Le programme de divertissement de Netanya prévoit des concerts de stars locales en début de soirée.

Les dunes abritaient une multitude de petites créatures qui s’y cachaient, a poursuivi Abelson. « Ils ont certainement porté atteinte aux plantes et aux animaux qui s’y trouvaient », a-t-il dit, en faisant référence à la création d’une route d’accès.
Les sables compactés par la terre lourde et les installations de jeux étaient situés au-dessus de tunnels souterrains pour des créatures telles que les crabes des sables et les vers, a-t-il poursuivi.
Le plus aggravant est le « mépris de l’environnement », a-t-il poursuivi. Si les procédures de planification appropriées avaient été suivies, une évaluation environnementale de l’ensemble de la zone aurait été réalisée avant toute approbation.
Sans cela, la ville aurait pu prétendre après coup qu’il n’y avait rien ou presque rien d’important pour l’environnement à cet endroit.
La SPNI a documenté, avec les résidents, ce qu’elle considère comme des violations des conditions fixées par le Conseil national de planification.
Les violations présumées comprennent le déversement de grandes quantités de terre mélangée à des pierres pour soutenir l’infrastructure temporaire à l’intérieur du complexe des Maccabiades ; la création de routes d’accès en dehors de la zone autorisée en creusant dans les dunes et la plage et en versant une couche de mélange de terre et de pierres par-dessus ; et l’autorisation pour les véhicules lourds de circuler entre le complexe et le littoral sans autorisation, compactant le sable, laissant des traces de pneus et endommageant le fragile écosystème.
Selon la SPNI, il sera difficile de retirer complètement la terre et les pierres une fois les jeux terminés.
Les responsables de la ville ont déclaré à l’organisation de protection marine EcoOcean, lors d’une visite au début de l’année, qu’ils interdiraient les véhicules sur la bande de sable bordant la mer et qu’ils n’autoriseraient pas l’éclairage nocturne, sauf en cas d’urgence ou d’événement ponctuel, auquel cas il serait « minimal, orienté vers un but précis et non vers la mer », selon une lettre, consultée par le Times of Israel, adressée par un haut responsable d’EcoOcean au directeur des opérations de la ville de Netanya.

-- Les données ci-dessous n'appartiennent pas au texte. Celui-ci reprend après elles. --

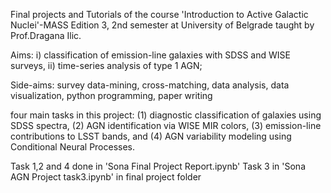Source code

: Final projects and Tutorials of the course 'Introduction to Active Galactic Nuclei'-MASS Edition 3, 2nd semester at University of Belgrade taught by Prof.Dragana Ilic.

Aims: i) classification of emission-line galaxies with SDSS and WISE surveys, ii) time-series
analysis of type 1 AGN;

Side-aims: survey data-mining, cross-matching, data analysis, data visualization, python
programming, paper writing

four main tasks in this project:
(1) diagnostic classification of galaxies using SDSS spectra, 
(2) AGN identification via WISE MIR colors, 
(3) emission-line contributions to LSST bands, and 
(4) AGN variability modeling using Conditional Neural Processes.

Task 1,2 and 4 done in 'Sona Final Project Report.ipynb'
Task 3 in 'Sona AGN Project task3.ipynb' in final project folder

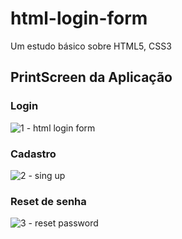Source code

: # html-login-form
Um estudo básico sobre HTML5, CSS3 

## PrintScreen da Aplicação 

### Login
![1 - html login form](https://github.com/edersonabreu/html-login-form/assets/29956737/febc5748-d03b-48c6-b6c4-0fcb1abda7e4)

### Cadastro
![2 - sing up](https://github.com/edersonabreu/html-login-form/assets/29956737/b2c08151-00c8-4b3d-9538-9c1a9b46e29b)

### Reset de senha
![3 - reset password](https://github.com/edersonabreu/html-login-form/assets/29956737/e828333c-fa09-4ef1-81b3-9ce09fef46e4)

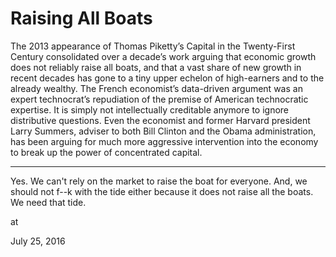 # Raising All Boats
The 2013 appearance of Thomas Piketty’s Capital in the Twenty-First Century consolidated over a decade’s work arguing that economic growth does not reliably raise all boats, and that a vast share of new growth in recent decades has gone to a tiny upper echelon of high-earners and to the already wealthy. The French economist’s data-driven argument was an expert technocrat’s repudiation of the premise of American technocratic expertise. It is simply not intellectually creditable anymore to ignore distributive questions. Even the economist and former Harvard president Larry Summers, adviser to both Bill Clinton and the Obama administration, has been arguing for much more aggressive intervention into the economy to break up the power of concentrated capital.

---

Yes. We can't rely on the market to raise the boat for everyone. And, we should not f--k with the tide either because it does not raise all the boats. We need that tide.








at

July 25, 2016















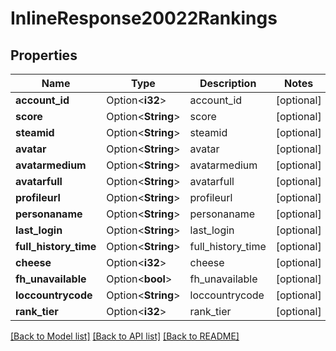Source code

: # InlineResponse20022Rankings

## Properties

Name | Type | Description | Notes
------------ | ------------- | ------------- | -------------
**account_id** | Option<**i32**> | account_id | [optional]
**score** | Option<**String**> | score | [optional]
**steamid** | Option<**String**> | steamid | [optional]
**avatar** | Option<**String**> | avatar | [optional]
**avatarmedium** | Option<**String**> | avatarmedium | [optional]
**avatarfull** | Option<**String**> | avatarfull | [optional]
**profileurl** | Option<**String**> | profileurl | [optional]
**personaname** | Option<**String**> | personaname | [optional]
**last_login** | Option<**String**> | last_login | [optional]
**full_history_time** | Option<**String**> | full_history_time | [optional]
**cheese** | Option<**i32**> | cheese | [optional]
**fh_unavailable** | Option<**bool**> | fh_unavailable | [optional]
**loccountrycode** | Option<**String**> | loccountrycode | [optional]
**rank_tier** | Option<**i32**> | rank_tier | [optional]

[[Back to Model list]](../README.md#documentation-for-models) [[Back to API list]](../README.md#documentation-for-api-endpoints) [[Back to README]](../README.md)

Mais le 8 juillet, un résident a photographié le complexe éclairé à 4h30 du matin.

La pollution lumineuse peut affecter le déplacement, la recherche de nourriture, la reproduction et la chasse des insectes, l’orientation des tortues qui se dirigent vers la mer et la capacité des oiseaux à éviter de voler dans les bâtiments.
Alors que les préparatifs des installations pour la 21e édition des Maccabiades se poursuivaient depuis des années dans tout le pays, Netanya n’a décidé qu’en novembre qu’elle voulait participer aux jeux.
Rika Eidelman, une militante locale également impliquée dans la bataille contre l’hôtel, a déclaré que les résidents étaient ravis d’accueillir la compétition.
« Notre problème est l’emplacement », a-t-elle souligné.
« Ils disent qu’ils vont remettre en état le site, mais personne ne sait combien de temps il faudra pour le réhabiliter », a-t-elle ajouté. « Ça revient à abattre un arbre et planter un jeune arbre à la place. La vraie question est de savoir pourquoi il faudrait le détruire. Ils ne comprennent tout simplement pas l’importance de la nature. »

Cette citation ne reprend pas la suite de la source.